*DATA TO EXAMINE:*
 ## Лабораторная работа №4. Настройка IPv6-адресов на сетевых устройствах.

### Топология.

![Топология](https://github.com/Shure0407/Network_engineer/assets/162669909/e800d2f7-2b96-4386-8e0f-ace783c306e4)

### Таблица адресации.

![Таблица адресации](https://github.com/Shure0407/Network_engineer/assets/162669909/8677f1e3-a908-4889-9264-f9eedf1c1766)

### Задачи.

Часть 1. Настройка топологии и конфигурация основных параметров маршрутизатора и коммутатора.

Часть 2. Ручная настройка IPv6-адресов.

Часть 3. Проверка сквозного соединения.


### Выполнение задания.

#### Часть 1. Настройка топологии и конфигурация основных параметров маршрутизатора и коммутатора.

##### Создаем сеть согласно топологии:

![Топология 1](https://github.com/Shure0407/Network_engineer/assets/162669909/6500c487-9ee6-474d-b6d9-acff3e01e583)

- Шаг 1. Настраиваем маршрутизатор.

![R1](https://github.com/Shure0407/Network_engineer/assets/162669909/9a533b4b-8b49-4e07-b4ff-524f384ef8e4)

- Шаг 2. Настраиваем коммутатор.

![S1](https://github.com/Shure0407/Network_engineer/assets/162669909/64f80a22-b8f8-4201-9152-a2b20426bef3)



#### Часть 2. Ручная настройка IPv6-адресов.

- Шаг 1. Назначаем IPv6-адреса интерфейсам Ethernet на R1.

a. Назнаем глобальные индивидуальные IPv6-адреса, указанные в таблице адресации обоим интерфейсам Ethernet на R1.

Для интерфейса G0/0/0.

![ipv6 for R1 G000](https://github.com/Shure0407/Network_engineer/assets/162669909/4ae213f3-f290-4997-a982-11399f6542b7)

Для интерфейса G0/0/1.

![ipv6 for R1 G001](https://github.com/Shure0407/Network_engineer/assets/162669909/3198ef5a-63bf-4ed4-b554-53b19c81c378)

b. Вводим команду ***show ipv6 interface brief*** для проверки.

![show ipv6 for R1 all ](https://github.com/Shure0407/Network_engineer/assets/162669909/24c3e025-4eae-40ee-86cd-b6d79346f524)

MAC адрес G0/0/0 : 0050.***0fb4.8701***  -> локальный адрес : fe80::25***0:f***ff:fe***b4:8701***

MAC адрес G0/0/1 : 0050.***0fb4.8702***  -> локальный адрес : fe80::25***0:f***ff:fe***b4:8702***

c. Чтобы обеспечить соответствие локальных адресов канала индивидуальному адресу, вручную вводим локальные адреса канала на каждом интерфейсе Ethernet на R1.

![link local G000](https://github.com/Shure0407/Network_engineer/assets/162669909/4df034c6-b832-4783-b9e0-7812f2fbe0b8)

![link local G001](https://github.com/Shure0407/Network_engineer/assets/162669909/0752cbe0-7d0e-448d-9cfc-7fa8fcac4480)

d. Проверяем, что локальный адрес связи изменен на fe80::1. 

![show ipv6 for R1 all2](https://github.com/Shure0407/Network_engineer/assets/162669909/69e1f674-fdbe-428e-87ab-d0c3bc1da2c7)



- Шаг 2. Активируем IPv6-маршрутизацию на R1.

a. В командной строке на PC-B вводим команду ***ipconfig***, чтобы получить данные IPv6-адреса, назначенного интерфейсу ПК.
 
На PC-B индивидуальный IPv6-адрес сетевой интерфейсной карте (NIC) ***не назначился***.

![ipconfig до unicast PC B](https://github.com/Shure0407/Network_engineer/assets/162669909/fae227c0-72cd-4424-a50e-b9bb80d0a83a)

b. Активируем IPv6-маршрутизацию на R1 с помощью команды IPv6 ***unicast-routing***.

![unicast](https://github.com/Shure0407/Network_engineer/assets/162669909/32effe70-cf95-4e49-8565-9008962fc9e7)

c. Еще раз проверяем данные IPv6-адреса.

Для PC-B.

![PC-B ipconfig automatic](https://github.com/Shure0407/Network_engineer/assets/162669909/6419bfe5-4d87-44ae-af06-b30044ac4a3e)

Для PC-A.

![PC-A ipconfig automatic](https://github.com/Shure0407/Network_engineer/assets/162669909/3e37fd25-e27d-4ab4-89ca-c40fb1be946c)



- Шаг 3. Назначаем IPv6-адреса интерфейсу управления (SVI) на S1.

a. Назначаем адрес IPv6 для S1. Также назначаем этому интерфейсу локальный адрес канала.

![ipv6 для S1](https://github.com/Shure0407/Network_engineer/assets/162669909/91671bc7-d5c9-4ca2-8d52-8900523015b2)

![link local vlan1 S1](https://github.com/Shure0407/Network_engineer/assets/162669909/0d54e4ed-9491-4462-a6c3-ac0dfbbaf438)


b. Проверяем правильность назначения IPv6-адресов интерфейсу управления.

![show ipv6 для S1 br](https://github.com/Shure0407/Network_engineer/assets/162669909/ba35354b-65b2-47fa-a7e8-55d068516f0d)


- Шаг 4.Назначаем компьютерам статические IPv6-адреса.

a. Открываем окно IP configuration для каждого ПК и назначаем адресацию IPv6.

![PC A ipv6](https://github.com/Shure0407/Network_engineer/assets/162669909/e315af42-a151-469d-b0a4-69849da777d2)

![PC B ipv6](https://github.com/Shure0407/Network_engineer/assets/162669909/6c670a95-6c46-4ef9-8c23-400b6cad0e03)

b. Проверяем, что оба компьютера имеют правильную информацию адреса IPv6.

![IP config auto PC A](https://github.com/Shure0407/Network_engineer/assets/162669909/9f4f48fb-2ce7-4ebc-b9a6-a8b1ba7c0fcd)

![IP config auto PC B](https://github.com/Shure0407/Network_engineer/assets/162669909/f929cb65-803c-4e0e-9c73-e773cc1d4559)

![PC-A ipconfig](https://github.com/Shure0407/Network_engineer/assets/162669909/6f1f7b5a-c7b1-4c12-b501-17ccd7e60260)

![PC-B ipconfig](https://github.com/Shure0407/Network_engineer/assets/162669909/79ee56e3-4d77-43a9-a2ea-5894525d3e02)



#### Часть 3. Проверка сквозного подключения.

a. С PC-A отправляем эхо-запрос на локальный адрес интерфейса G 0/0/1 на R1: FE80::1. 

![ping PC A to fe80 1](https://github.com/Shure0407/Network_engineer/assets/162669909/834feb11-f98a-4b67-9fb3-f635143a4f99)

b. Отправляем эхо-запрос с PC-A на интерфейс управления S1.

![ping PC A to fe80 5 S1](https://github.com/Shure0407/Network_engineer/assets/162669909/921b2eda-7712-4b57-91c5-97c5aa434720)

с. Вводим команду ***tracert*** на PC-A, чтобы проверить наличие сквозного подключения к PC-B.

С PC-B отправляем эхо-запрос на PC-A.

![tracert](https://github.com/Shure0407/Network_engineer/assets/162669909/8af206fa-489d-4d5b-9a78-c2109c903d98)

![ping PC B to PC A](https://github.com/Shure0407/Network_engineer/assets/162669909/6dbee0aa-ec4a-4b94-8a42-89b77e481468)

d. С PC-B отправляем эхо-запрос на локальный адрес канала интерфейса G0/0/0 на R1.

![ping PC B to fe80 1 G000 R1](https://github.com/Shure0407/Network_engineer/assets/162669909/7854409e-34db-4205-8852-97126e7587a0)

*DESCRIPTION OF THE TASK:* Only the lines from the one that contains "A to fe80 5" to the end of the data should be output, exactly as they appear.

*SOLUTION FOR THIS TASK:*
![ping PC A to fe80 5 S1](https://github.com/Shure0407/Network_engineer/assets/162669909/921b2eda-7712-4b57-91c5-97c5aa434720)

с. Вводим команду ***tracert*** на PC-A, чтобы проверить наличие сквозного подключения к PC-B.

С PC-B отправляем эхо-запрос на PC-A.

![tracert](https://github.com/Shure0407/Network_engineer/assets/162669909/8af206fa-489d-4d5b-9a78-c2109c903d98)

![ping PC B to PC A](https://github.com/Shure0407/Network_engineer/assets/162669909/6dbee0aa-ec4a-4b94-8a42-89b77e481468)

d. С PC-B отправляем эхо-запрос на локальный адрес канала интерфейса G0/0/0 на R1.

![ping PC B to fe80 1 G000 R1](https://github.com/Shure0407/Network_engineer/assets/162669909/7854409e-34db-4205-8852-97126e7587a0)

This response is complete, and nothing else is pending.